__Your instructions__:
The required output is a copy of each line in the material below that includes "prevSquares".
***** Data for the task
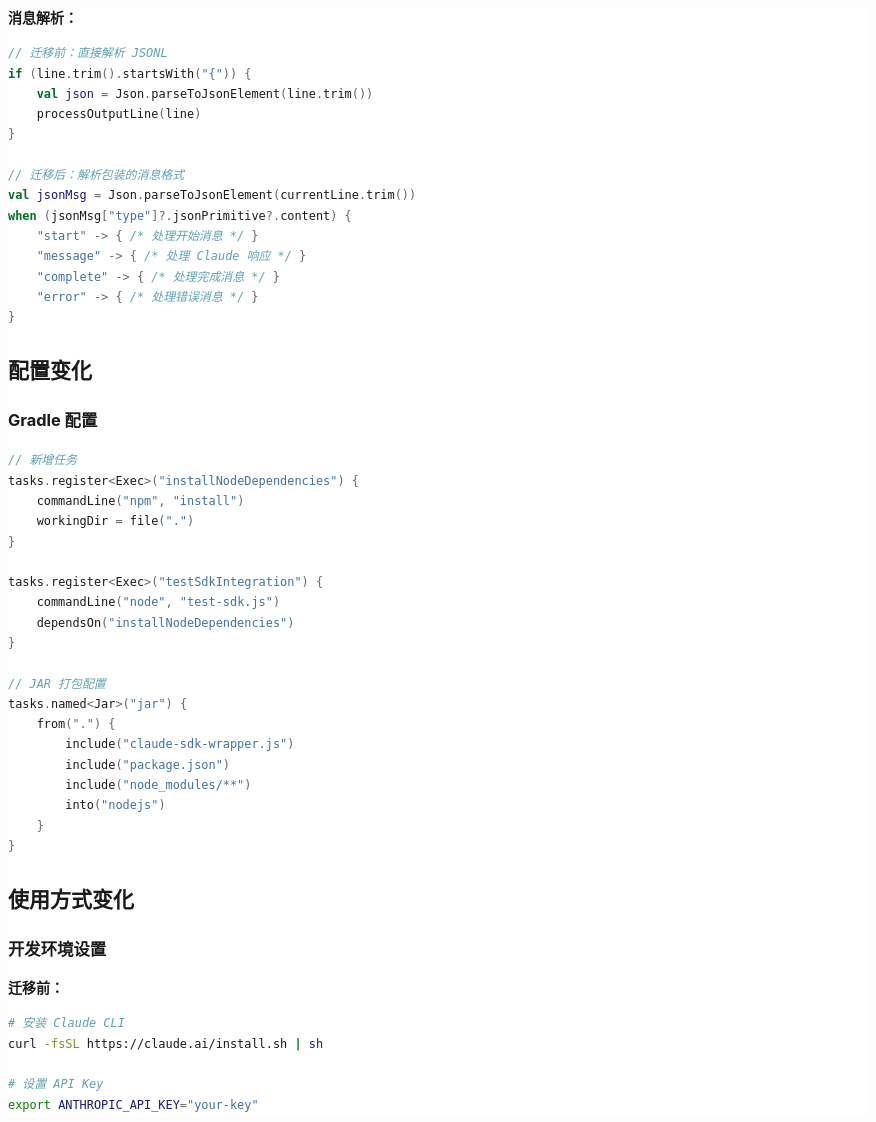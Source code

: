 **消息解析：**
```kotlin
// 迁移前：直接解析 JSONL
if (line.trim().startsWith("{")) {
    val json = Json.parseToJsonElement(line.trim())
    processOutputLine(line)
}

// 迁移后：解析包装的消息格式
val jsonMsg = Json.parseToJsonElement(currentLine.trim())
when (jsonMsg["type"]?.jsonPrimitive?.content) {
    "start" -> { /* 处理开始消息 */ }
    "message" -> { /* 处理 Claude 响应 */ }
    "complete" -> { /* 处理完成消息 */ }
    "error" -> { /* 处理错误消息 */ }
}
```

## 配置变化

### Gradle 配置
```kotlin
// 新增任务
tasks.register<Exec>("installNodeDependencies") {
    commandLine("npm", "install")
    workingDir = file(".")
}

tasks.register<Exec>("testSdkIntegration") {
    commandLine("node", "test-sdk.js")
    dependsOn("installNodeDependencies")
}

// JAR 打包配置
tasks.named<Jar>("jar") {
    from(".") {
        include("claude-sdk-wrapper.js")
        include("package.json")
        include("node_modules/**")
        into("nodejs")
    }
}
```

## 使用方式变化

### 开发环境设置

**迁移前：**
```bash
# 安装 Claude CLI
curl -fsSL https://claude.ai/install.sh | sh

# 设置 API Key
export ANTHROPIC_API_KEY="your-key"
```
**********
***** Data for the task
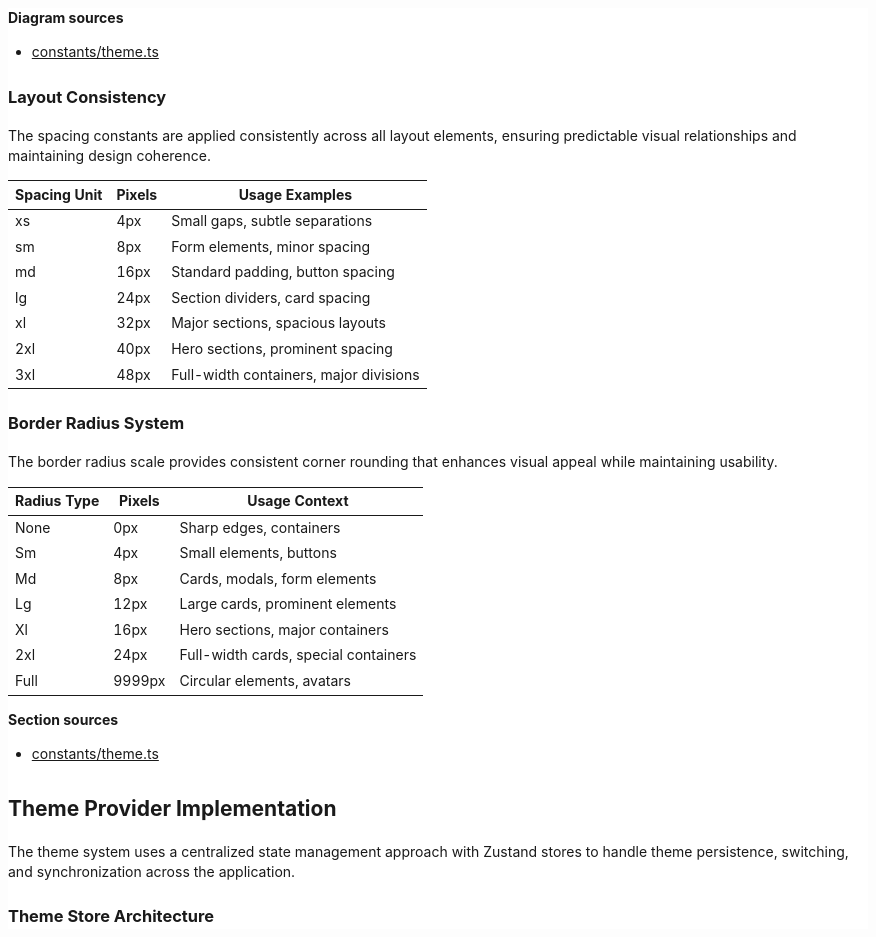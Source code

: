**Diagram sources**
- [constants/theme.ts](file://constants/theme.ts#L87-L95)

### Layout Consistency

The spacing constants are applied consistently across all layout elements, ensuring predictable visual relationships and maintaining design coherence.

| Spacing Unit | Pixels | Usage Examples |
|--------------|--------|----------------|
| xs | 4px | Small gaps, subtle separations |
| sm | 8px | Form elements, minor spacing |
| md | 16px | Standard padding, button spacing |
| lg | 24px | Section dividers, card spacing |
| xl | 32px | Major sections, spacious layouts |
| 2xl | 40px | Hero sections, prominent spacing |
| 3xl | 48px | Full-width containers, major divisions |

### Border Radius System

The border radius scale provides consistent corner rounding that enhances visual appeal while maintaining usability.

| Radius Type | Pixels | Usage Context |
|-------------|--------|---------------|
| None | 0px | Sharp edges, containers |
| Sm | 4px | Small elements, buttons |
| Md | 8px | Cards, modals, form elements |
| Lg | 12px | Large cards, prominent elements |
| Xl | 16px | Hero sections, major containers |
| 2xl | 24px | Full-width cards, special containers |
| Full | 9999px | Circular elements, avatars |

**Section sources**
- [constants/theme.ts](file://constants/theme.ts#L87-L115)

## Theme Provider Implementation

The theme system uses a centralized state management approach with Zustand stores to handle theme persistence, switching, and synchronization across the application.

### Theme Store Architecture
**********
***** Data for the task
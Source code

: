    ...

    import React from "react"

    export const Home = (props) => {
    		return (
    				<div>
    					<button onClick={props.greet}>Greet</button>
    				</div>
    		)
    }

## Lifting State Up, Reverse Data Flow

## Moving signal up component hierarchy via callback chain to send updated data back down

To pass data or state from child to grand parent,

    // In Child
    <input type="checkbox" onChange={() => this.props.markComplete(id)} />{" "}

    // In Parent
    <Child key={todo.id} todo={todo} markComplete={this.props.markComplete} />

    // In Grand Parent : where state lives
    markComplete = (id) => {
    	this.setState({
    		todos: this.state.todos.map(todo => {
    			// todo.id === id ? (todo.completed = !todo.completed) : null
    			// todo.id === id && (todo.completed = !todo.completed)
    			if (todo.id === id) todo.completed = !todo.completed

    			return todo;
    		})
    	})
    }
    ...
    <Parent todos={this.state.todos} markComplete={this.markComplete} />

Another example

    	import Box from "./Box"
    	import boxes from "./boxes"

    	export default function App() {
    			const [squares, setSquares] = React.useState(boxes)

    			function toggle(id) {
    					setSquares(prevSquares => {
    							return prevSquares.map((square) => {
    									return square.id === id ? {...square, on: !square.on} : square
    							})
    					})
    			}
**********
__Worked solution__:
    					setSquares(prevSquares => {
    							return prevSquares.map((square) => {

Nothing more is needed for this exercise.